Monday, April 5, 2010

The Lexus Paradox

I recently had lunch with a friend. She told me over the appetizer portion of the meal she rented a car from Hertz last week. Being a Gold Preferred member the car was waiting in the appointed stall after a brief glance at the reservation display.

It was a Toyota Camry.

She told me a few brief months ago this would have been a moment of elation - a portent of a great few days ahead. Instead, there was a pause - a hesitation - a faint misgiving about the rental. My friend told me how her perceptions of Toyota had changed so rapidly in such a short period of time.

I pointed out to her she owned a Lexus SUV...

...and that Lexus is owned by Toyota, and Lexus vehicles are essentially X-body Toyota vehicles.

(pause)

"I really hadn't made the connection. You're right."

Toyota has two great things going for it: The Lexus sub-brand and Lean manufacturing.

People tell me Lexus ownership is SO GREAT.

Lexus has built up incredible goodwill with owners, and it isolates them from the Toyota connection even during a period of so much adverse attention. It is a case study in great brand strategy and management - and an example of exemplary end-to-end customer experience delivery. Lexus endures as a role model despite the circumstances of the parent company. Toyota: Bring some of this to the core franchise, and redemption is plausible.
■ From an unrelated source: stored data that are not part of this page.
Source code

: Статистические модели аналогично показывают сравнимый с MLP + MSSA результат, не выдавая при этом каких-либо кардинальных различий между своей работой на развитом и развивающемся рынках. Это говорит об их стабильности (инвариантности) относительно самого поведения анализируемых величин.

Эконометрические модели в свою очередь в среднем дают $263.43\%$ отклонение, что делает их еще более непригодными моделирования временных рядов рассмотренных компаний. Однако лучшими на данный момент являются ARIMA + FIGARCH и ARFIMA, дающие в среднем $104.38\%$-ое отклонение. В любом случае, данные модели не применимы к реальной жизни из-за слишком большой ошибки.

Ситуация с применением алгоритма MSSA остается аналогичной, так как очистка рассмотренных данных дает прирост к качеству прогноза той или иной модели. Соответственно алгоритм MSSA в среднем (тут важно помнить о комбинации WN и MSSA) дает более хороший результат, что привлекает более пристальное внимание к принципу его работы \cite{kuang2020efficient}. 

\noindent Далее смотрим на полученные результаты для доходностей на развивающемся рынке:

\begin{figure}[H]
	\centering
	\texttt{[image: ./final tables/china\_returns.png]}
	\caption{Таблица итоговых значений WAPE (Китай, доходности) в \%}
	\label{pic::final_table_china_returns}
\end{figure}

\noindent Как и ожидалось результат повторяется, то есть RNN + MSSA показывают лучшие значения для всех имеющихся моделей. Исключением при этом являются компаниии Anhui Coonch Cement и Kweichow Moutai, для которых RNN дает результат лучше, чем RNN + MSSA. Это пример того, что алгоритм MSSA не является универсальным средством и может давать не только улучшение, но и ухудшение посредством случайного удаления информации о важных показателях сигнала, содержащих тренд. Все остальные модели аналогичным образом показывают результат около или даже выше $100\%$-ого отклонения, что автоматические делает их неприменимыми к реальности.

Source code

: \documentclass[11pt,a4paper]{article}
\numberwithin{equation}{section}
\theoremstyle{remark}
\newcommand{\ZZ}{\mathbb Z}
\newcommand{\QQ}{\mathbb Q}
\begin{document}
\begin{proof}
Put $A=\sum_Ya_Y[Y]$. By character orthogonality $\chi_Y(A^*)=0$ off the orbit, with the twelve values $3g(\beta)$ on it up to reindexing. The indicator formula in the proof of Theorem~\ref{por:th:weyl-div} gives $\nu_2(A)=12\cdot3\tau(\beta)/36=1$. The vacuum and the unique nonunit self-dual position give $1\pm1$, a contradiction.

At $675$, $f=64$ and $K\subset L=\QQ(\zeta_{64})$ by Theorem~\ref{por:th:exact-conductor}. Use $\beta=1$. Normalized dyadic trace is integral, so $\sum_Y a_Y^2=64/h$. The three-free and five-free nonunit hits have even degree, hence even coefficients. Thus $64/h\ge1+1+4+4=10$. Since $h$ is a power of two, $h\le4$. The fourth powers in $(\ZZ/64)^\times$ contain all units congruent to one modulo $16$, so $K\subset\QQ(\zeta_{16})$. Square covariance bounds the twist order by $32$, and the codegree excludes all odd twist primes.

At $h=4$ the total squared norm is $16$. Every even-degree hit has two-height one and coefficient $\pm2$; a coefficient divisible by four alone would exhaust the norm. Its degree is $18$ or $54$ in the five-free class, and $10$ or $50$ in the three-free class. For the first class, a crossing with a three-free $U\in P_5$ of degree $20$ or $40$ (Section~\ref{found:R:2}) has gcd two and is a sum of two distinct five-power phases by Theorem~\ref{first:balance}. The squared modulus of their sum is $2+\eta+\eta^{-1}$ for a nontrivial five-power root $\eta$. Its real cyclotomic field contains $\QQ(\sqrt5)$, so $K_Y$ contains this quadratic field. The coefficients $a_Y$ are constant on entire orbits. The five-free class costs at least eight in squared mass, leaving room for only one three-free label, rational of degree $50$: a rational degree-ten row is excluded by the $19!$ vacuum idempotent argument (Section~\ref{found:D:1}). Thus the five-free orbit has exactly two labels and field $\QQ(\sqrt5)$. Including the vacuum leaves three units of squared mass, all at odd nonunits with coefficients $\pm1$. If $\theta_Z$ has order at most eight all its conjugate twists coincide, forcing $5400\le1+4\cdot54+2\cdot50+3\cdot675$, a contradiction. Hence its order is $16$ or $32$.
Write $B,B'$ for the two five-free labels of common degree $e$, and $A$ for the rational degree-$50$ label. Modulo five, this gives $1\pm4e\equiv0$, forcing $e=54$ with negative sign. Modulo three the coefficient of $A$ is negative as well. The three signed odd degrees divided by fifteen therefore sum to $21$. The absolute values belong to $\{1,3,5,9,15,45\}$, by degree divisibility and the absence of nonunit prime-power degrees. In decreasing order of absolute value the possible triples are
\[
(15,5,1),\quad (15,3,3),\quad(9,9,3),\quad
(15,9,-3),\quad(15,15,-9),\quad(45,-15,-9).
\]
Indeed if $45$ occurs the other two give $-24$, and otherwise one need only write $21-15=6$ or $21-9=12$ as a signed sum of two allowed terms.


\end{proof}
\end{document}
Lean manufacturing as invented and practiced by Toyota in its manufacturing plants around the world is legendary. Its ability to produce quality products, give voice to employees, and be an exemplar in continuous learning and improvement makes it a widely copied manufacturing environment. If Toyota can move this ethos out of the plant and into the distribution, sales and service environment - again, brand redemption seems more than likely.

Interesting times - and time for Toyota to learn from itself and spread the wealth.

Saturday, March 27, 2010

Time: the only real asset

The only asset we come into the world with is time.

We trade our time for many things; sometimes we barter, sometimes we temporarily store the value of our exchanged time in an invention we call money. We also give our time away; sometimes with intention, sometimes indiscriminately.

Business is about the creation and transfer of value - and adding value to time. Can you do something faster? Can you enhance the quality of the time you have? Business exchanges your current and stored time value for many collective hours someone else has spent distilling an offering into something you'd rather not spend your time doing yourself, or provides an exemplary experience in compressed period of time, or delivers a transformation that actually gives you more time.